(Data for this task begins)
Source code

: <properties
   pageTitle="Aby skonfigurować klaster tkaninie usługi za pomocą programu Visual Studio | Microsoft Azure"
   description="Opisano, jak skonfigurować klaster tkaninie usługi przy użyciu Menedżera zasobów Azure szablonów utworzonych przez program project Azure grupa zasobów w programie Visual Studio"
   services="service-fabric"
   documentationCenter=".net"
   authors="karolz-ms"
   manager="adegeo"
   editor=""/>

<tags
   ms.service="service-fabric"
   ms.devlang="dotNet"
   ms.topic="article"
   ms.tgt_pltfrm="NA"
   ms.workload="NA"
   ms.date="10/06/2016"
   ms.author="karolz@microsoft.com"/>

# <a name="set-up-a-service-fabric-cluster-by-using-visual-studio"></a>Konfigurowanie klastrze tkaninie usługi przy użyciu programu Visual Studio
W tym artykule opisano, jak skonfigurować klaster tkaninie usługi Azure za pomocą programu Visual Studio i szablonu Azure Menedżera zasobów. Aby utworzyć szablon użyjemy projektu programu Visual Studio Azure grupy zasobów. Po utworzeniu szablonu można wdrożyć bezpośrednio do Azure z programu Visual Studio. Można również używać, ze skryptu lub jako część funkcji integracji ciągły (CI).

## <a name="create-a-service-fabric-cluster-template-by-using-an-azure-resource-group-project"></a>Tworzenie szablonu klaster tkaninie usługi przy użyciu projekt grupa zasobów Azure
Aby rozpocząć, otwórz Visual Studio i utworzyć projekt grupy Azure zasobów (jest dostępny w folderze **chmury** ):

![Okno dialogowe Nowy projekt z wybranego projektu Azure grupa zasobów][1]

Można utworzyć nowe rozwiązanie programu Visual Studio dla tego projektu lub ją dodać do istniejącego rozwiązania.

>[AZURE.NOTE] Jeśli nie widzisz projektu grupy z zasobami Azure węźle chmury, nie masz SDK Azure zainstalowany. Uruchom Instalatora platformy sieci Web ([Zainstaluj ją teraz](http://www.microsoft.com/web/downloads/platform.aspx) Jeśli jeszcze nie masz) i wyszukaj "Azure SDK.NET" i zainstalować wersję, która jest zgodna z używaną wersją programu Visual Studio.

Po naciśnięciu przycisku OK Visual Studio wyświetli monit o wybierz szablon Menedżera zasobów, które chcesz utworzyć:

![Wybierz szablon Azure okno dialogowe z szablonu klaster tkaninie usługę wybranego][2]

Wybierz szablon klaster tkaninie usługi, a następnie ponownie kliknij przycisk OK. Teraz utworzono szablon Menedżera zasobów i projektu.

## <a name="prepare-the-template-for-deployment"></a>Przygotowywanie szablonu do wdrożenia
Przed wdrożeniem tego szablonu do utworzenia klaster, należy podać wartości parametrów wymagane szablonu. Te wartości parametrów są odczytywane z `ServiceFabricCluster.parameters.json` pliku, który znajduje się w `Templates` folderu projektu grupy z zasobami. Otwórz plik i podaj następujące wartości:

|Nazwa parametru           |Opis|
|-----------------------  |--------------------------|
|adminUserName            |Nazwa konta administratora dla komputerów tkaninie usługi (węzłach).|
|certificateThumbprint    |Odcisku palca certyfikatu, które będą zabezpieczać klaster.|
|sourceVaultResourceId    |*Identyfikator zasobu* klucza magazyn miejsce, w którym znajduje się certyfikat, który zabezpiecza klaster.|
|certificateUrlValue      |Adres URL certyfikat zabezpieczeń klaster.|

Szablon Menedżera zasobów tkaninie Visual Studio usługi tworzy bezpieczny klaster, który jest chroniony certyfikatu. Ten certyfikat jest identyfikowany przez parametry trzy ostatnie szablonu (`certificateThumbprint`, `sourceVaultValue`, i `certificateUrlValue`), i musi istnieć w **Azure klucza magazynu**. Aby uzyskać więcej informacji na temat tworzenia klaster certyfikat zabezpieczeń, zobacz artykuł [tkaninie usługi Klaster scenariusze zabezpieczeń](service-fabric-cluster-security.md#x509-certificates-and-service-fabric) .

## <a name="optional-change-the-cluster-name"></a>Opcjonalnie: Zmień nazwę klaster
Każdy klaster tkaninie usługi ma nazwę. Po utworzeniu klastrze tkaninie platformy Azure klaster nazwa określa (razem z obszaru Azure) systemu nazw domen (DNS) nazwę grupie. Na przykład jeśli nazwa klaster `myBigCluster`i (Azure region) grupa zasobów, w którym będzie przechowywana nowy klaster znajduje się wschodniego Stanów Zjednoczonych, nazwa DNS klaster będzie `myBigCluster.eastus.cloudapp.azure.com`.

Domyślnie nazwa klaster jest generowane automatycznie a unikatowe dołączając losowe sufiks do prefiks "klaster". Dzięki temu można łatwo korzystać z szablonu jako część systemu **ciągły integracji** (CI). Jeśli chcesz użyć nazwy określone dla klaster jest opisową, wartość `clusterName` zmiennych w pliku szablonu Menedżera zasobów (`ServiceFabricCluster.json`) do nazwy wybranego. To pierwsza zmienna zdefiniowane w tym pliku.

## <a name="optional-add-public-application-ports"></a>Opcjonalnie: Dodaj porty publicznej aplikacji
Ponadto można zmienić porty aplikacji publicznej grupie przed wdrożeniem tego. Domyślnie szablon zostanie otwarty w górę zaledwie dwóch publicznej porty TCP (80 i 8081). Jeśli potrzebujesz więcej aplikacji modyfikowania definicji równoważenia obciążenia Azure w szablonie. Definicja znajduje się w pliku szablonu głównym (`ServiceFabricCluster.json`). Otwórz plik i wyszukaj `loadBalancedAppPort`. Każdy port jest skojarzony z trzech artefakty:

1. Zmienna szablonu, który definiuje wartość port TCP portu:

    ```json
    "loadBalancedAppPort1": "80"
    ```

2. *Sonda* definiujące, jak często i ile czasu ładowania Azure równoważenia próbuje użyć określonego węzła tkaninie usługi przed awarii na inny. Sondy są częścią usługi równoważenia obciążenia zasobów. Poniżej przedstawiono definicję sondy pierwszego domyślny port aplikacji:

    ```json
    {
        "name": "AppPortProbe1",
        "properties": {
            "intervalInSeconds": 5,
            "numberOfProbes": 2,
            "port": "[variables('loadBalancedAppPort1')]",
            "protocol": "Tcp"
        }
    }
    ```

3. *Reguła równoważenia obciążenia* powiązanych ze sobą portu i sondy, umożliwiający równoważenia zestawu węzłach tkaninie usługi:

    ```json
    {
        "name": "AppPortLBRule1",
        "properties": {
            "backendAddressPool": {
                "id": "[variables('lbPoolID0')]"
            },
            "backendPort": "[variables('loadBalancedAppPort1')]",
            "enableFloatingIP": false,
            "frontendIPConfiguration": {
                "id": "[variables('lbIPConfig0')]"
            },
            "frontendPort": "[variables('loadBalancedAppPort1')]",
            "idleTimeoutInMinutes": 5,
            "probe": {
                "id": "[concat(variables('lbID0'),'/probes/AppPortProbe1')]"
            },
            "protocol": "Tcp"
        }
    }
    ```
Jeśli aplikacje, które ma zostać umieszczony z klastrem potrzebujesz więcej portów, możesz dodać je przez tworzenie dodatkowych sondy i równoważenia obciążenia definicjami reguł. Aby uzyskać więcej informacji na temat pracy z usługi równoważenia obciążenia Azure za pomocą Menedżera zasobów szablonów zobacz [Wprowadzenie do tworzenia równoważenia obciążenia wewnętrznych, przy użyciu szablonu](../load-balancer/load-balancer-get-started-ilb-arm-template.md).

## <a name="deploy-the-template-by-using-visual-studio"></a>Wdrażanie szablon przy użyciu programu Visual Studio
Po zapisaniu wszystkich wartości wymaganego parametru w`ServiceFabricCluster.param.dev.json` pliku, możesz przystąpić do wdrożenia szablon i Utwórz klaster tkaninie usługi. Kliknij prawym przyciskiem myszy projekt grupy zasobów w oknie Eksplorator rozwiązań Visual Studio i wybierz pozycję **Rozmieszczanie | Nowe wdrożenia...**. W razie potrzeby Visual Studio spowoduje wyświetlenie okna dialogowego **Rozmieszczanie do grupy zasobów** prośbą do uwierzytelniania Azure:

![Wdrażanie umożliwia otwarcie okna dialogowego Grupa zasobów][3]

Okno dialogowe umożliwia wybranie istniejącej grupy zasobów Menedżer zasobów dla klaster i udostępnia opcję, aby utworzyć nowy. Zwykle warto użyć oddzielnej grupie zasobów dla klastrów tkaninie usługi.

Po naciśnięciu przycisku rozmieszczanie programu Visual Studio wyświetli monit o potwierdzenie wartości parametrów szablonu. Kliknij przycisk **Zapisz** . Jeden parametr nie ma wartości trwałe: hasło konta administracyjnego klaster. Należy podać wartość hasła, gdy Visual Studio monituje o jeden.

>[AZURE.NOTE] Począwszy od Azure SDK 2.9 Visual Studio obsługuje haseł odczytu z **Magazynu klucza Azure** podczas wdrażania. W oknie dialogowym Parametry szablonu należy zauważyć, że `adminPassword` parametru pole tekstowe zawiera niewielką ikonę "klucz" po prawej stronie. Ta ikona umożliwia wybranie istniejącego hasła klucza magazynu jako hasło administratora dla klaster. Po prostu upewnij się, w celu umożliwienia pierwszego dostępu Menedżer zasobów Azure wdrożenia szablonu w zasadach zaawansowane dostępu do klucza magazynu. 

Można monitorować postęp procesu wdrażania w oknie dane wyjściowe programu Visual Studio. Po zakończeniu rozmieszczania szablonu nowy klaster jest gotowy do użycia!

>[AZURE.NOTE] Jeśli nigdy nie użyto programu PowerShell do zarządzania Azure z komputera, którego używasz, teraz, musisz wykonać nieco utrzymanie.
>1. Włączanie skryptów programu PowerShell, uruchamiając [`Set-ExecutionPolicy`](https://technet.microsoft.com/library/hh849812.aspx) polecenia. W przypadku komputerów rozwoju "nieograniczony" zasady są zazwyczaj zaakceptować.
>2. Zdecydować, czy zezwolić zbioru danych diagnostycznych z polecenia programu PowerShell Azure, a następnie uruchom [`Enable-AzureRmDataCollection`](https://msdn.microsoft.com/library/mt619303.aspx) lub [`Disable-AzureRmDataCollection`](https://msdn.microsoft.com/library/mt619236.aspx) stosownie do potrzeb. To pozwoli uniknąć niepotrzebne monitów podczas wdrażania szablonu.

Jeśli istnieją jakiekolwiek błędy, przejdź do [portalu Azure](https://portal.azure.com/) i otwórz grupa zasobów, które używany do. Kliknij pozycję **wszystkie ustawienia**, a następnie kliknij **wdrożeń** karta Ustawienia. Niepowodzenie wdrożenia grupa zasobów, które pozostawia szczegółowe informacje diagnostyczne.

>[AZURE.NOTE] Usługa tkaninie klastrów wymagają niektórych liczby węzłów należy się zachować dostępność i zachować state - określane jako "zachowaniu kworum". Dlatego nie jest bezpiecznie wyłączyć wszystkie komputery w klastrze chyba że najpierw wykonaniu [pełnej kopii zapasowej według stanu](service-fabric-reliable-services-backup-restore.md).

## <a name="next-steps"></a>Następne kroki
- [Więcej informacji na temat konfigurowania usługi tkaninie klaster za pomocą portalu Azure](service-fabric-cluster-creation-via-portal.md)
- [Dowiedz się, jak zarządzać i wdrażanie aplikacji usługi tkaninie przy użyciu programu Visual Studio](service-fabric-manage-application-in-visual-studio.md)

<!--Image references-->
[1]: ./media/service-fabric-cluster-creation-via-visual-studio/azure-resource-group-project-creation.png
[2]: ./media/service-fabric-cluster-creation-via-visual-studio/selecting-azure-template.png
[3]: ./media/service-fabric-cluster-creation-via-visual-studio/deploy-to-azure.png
(Data for this task ends)
Your assignment: State how many lines above include the word "klastrze", and nothing more.

Expected output: 3